Your instructions: From the line that contains "4. Review existing" to the final line of the entries, return every line exactly and leave out all others.

▼▼▼

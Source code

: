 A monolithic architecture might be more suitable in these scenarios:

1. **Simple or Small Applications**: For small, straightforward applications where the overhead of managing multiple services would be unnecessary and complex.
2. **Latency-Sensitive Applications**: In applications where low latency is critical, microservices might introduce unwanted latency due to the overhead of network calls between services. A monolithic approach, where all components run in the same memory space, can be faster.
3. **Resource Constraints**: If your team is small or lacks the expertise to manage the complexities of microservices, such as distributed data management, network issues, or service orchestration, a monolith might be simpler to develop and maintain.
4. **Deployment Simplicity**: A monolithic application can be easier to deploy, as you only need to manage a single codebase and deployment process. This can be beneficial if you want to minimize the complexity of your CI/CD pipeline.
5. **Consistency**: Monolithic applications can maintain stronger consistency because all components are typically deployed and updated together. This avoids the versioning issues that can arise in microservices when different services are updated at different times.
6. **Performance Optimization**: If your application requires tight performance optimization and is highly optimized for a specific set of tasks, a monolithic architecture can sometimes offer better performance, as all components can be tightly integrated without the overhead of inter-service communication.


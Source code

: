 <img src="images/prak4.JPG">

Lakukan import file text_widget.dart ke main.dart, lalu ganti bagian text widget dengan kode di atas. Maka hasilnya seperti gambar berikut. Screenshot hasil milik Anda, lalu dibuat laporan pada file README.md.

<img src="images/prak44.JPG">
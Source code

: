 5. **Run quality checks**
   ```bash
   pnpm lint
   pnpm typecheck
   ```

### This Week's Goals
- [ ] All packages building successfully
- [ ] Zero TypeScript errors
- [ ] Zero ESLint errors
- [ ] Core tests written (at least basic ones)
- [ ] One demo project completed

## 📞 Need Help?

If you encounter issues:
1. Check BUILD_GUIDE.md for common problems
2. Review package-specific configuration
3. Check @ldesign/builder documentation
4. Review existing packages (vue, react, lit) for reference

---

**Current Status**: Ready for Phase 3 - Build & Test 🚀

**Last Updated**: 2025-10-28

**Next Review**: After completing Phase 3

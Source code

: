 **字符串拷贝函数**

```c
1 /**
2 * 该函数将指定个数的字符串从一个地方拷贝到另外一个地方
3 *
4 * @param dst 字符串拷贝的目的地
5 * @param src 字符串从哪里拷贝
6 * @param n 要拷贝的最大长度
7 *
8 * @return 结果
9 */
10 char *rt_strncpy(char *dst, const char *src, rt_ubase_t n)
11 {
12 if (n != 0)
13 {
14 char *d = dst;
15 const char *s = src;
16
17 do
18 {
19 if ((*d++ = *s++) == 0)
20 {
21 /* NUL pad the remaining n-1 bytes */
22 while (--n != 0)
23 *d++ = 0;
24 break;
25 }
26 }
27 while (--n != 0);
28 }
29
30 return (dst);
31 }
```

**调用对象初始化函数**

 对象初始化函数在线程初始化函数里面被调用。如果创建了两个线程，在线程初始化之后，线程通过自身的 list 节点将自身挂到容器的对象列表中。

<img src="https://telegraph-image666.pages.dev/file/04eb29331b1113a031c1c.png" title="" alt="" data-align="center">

▲▲▲

Exercise response:
4. Review existing packages (vue, react, lit) for reference

---

**Current Status**: Ready for Phase 3 - Build & Test 🚀

**Last Updated**: 2025-10-28

**Next Review**: After completing Phase 3

Source code

: **字符串拷贝函数**

```c
1 /**
2 * 该函数将指定个数的字符串从一个地方拷贝到另外一个地方
3 *
4 * @param dst 字符串拷贝的目的地
5 * @param src 字符串从哪里拷贝
6 * @param n 要拷贝的最大长度
7 *
8 * @return 结果
9 */
10 char *rt_strncpy(char *dst, const char *src, rt_ubase_t n)
11 {
12 if (n != 0)
13 {
14 char *d = dst;
15 const char *s = src;
16
17 do
18 {
19 if ((*d++ = *s++) == 0)
20 {
21 /* NUL pad the remaining n-1 bytes */
22 while (--n != 0)
23 *d++ = 0;
24 break;
25 }
26 }
27 while (--n != 0);
28 }
29
30 return (dst);
31 }
```

**调用对象初始化函数**

 对象初始化函数在线程初始化函数里面被调用。如果创建了两个线程，在线程初始化之后，线程通过自身的 list 节点将自身挂到容器的对象列表中。

<img src="https://telegraph-image666.pages.dev/file/04eb29331b1113a031c1c.png" title="" alt="" data-align="center">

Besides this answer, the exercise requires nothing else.